[Data extracted from a collection]

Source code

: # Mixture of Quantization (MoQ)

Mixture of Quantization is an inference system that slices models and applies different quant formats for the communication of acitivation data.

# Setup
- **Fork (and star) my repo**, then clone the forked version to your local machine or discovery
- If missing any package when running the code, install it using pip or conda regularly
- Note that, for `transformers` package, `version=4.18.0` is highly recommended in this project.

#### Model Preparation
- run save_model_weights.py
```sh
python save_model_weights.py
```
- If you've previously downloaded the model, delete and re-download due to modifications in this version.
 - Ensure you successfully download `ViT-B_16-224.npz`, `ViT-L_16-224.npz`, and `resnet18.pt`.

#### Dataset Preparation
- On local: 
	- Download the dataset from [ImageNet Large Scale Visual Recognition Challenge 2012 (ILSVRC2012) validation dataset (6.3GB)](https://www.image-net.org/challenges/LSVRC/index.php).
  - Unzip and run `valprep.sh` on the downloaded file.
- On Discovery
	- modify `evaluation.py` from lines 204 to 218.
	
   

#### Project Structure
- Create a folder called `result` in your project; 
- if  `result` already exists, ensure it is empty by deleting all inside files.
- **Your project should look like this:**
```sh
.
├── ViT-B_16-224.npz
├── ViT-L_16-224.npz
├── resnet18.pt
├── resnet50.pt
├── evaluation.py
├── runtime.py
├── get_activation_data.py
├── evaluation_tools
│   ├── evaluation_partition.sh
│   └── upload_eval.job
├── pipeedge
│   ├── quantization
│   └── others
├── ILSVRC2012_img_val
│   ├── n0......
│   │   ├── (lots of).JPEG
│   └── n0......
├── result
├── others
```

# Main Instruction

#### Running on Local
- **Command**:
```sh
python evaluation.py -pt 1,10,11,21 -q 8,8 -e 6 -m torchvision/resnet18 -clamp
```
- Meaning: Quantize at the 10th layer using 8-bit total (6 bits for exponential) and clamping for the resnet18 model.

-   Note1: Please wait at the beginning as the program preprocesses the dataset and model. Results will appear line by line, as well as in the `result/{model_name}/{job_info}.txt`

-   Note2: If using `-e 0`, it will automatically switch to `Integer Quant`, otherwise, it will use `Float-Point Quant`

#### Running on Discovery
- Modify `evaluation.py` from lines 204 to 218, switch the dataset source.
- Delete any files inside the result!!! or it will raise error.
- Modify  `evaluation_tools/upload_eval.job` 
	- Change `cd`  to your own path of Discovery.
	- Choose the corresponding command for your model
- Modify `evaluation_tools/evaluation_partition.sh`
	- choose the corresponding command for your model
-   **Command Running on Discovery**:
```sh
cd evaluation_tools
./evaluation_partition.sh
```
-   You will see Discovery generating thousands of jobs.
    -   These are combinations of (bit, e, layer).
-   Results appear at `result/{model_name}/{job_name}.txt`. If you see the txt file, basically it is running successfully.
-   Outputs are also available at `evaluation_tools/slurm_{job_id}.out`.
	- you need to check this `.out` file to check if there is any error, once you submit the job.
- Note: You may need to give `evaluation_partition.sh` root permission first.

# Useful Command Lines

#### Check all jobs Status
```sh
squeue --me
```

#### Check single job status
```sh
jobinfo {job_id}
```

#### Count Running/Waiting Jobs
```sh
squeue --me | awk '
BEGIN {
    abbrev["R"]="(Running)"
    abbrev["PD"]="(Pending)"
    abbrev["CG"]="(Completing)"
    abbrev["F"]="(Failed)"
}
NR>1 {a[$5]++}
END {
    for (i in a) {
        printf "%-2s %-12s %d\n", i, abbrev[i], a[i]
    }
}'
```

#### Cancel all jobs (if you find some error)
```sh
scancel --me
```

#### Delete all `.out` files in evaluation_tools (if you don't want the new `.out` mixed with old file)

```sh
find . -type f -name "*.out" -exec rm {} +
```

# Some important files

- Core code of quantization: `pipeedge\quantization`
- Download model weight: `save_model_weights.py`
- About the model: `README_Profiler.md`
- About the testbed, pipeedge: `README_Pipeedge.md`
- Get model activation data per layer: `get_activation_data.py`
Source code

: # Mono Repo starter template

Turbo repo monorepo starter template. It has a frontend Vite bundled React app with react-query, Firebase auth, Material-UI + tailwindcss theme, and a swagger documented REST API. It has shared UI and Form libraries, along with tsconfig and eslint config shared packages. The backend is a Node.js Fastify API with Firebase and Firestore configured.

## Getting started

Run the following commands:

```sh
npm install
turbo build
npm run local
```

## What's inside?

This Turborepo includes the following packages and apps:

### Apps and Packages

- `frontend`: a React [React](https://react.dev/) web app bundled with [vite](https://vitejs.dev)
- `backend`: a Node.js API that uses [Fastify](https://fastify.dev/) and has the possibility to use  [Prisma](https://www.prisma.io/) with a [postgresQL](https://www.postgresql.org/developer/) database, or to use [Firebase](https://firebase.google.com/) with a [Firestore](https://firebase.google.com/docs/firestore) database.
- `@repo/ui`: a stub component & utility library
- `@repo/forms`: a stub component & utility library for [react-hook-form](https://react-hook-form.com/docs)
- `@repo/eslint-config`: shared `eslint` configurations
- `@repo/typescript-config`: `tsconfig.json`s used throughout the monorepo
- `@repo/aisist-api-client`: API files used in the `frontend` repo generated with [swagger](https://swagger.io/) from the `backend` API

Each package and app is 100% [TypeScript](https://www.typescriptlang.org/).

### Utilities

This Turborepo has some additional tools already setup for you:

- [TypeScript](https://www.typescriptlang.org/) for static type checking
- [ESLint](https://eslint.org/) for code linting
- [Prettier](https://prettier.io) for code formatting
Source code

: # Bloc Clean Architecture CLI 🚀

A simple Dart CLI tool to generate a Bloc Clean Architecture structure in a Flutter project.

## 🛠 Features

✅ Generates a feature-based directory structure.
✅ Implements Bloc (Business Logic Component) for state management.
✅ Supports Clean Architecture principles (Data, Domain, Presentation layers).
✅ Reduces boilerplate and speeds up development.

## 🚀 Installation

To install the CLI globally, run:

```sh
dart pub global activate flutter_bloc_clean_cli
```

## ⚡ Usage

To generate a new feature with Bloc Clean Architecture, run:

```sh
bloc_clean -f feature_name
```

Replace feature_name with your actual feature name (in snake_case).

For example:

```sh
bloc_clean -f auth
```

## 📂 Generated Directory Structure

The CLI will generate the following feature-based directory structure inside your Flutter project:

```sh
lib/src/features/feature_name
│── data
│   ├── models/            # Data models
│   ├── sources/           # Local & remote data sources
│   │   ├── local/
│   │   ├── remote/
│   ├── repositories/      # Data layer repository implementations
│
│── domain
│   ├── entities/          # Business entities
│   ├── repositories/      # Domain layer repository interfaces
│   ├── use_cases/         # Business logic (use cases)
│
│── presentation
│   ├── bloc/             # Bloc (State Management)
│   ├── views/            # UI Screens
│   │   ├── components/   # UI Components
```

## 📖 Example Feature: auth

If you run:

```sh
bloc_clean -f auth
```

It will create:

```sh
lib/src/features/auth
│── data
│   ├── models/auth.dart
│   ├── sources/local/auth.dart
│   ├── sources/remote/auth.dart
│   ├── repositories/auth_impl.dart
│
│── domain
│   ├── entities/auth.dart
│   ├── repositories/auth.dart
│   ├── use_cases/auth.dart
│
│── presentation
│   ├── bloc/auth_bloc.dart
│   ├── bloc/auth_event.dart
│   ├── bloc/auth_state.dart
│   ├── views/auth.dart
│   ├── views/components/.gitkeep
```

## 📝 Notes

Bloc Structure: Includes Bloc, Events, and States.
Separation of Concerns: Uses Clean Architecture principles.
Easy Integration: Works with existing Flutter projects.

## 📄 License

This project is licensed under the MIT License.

[Work to be completed]
Each entry must be set down exactly as it appears.

[Output below]
Source code

: # Mixture of Quantization (MoQ)

Mixture of Quantization is an inference system that slices models and applies different quant formats for the communication of acitivation data.

# Setup
- **Fork (and star) my repo**, then clone the forked version to your local machine or discovery
- If missing any package when running the code, install it using pip or conda regularly
- Note that, for `transformers` package, `version=4.18.0` is highly recommended in this project.

#### Model Preparation
- run save_model_weights.py
```sh
python save_model_weights.py
```
- If you've previously downloaded the model, delete and re-download due to modifications in this version.
 - Ensure you successfully download `ViT-B_16-224.npz`, `ViT-L_16-224.npz`, and `resnet18.pt`.

#### Dataset Preparation
- On local: 
	- Download the dataset from [ImageNet Large Scale Visual Recognition Challenge 2012 (ILSVRC2012) validation dataset (6.3GB)](https://www.image-net.org/challenges/LSVRC/index.php).
  - Unzip and run `valprep.sh` on the downloaded file.
- On Discovery
	- modify `evaluation.py` from lines 204 to 218.
	
   

#### Project Structure
- Create a folder called `result` in your project; 
- if  `result` already exists, ensure it is empty by deleting all inside files.
- **Your project should look like this:**
```sh
.
├── ViT-B_16-224.npz
├── ViT-L_16-224.npz
├── resnet18.pt
├── resnet50.pt
├── evaluation.py
├── runtime.py
├── get_activation_data.py
├── evaluation_tools
│   ├── evaluation_partition.sh
│   └── upload_eval.job
├── pipeedge
│   ├── quantization
│   └── others
├── ILSVRC2012_img_val
│   ├── n0......
│   │   ├── (lots of).JPEG
│   └── n0......
├── result
├── others
```

# Main Instruction

#### Running on Local
- **Command**:
```sh
python evaluation.py -pt 1,10,11,21 -q 8,8 -e 6 -m torchvision/resnet18 -clamp
```
- Meaning: Quantize at the 10th layer using 8-bit total (6 bits for exponential) and clamping for the resnet18 model.

-   Note1: Please wait at the beginning as the program preprocesses the dataset and model. Results will appear line by line, as well as in the `result/{model_name}/{job_info}.txt`

-   Note2: If using `-e 0`, it will automatically switch to `Integer Quant`, otherwise, it will use `Float-Point Quant`

#### Running on Discovery
- Modify `evaluation.py` from lines 204 to 218, switch the dataset source.
- Delete any files inside the result!!! or it will raise error.
- Modify  `evaluation_tools/upload_eval.job` 
	- Change `cd`  to your own path of Discovery.
	- Choose the corresponding command for your model
- Modify `evaluation_tools/evaluation_partition.sh`
	- choose the corresponding command for your model
-   **Command Running on Discovery**:
```sh
cd evaluation_tools
./evaluation_partition.sh
```
-   You will see Discovery generating thousands of jobs.
    -   These are combinations of (bit, e, layer).
-   Results appear at `result/{model_name}/{job_name}.txt`. If you see the txt file, basically it is running successfully.
-   Outputs are also available at `evaluation_tools/slurm_{job_id}.out`.
	- you need to check this `.out` file to check if there is any error, once you submit the job.
- Note: You may need to give `evaluation_partition.sh` root permission first.

# Useful Command Lines

#### Check all jobs Status
```sh
squeue --me
```

#### Check single job status
```sh
jobinfo {job_id}
```

#### Count Running/Waiting Jobs
```sh
squeue --me | awk '
BEGIN {
    abbrev["R"]="(Running)"
    abbrev["PD"]="(Pending)"
    abbrev["CG"]="(Completing)"
    abbrev["F"]="(Failed)"
}
NR>1 {a[$5]++}
END {
    for (i in a) {
        printf "%-2s %-12s %d\n", i, abbrev[i], a[i]
    }
}'
```

#### Cancel all jobs (if you find some error)
```sh
scancel --me
```

#### Delete all `.out` files in evaluation_tools (if you don't want the new `.out` mixed with old file)

```sh
find . -type f -name "*.out" -exec rm {} +
```

# Some important files

- Core code of quantization: `pipeedge\quantization`
- Download model weight: `save_model_weights.py`
- About the model: `README_Profiler.md`
- About the testbed, pipeedge: `README_Pipeedge.md`
- Get model activation data per layer: `get_activation_data.py`
Source code

: # Mono Repo starter template

Turbo repo monorepo starter template. It has a frontend Vite bundled React app with react-query, Firebase auth, Material-UI + tailwindcss theme, and a swagger documented REST API. It has shared UI and Form libraries, along with tsconfig and eslint config shared packages. The backend is a Node.js Fastify API with Firebase and Firestore configured.

## Getting started

Run the following commands:

```sh
npm install
turbo build
npm run local
```

## What's inside?

This Turborepo includes the following packages and apps:

### Apps and Packages

- `frontend`: a React [React](https://react.dev/) web app bundled with [vite](https://vitejs.dev)
- `backend`: a Node.js API that uses [Fastify](https://fastify.dev/) and has the possibility to use  [Prisma](https://www.prisma.io/) with a [postgresQL](https://www.postgresql.org/developer/) database, or to use [Firebase](https://firebase.google.com/) with a [Firestore](https://firebase.google.com/docs/firestore) database.
- `@repo/ui`: a stub component & utility library
- `@repo/forms`: a stub component & utility library for [react-hook-form](https://react-hook-form.com/docs)
- `@repo/eslint-config`: shared `eslint` configurations
- `@repo/typescript-config`: `tsconfig.json`s used throughout the monorepo
- `@repo/aisist-api-client`: API files used in the `frontend` repo generated with [swagger](https://swagger.io/) from the `backend` API

Each package and app is 100% [TypeScript](https://www.typescriptlang.org/).

### Utilities

This Turborepo has some additional tools already setup for you:

- [TypeScript](https://www.typescriptlang.org/) for static type checking
- [ESLint](https://eslint.org/) for code linting
- [Prettier](https://prettier.io) for code formatting
Source code

: # Bloc Clean Architecture CLI 🚀

A simple Dart CLI tool to generate a Bloc Clean Architecture structure in a Flutter project.

## 🛠 Features

✅ Generates a feature-based directory structure.
✅ Implements Bloc (Business Logic Component) for state management.
✅ Supports Clean Architecture principles (Data, Domain, Presentation layers).
✅ Reduces boilerplate and speeds up development.

## 🚀 Installation

To install the CLI globally, run:

```sh
dart pub global activate flutter_bloc_clean_cli
```

## ⚡ Usage

To generate a new feature with Bloc Clean Architecture, run:

```sh
bloc_clean -f feature_name
```

Replace feature_name with your actual feature name (in snake_case).

For example:

```sh
bloc_clean -f auth
```

## 📂 Generated Directory Structure

The CLI will generate the following feature-based directory structure inside your Flutter project:

```sh
lib/src/features/feature_name
│── data
│   ├── models/            # Data models
│   ├── sources/           # Local & remote data sources
│   │   ├── local/
│   │   ├── remote/
│   ├── repositories/      # Data layer repository implementations
│
│── domain
│   ├── entities/          # Business entities
│   ├── repositories/      # Domain layer repository interfaces
│   ├── use_cases/         # Business logic (use cases)
│
│── presentation
│   ├── bloc/             # Bloc (State Management)
│   ├── views/            # UI Screens
│   │   ├── components/   # UI Components
```

## 📖 Example Feature: auth

If you run:

```sh
bloc_clean -f auth
```

It will create:

```sh
lib/src/features/auth
│── data
│   ├── models/auth.dart
│   ├── sources/local/auth.dart
│   ├── sources/remote/auth.dart
│   ├── repositories/auth_impl.dart
│
│── domain
│   ├── entities/auth.dart
│   ├── repositories/auth.dart
│   ├── use_cases/auth.dart
│
│── presentation
│   ├── bloc/auth_bloc.dart
│   ├── bloc/auth_event.dart
│   ├── bloc/auth_state.dart
│   ├── views/auth.dart
│   ├── views/components/.gitkeep
```

## 📝 Notes

Bloc Structure: Includes Bloc, Events, and States.
Separation of Concerns: Uses Clean Architecture principles.
Easy Integration: Works with existing Flutter projects.

## 📄 License

This project is licensed under the MIT License.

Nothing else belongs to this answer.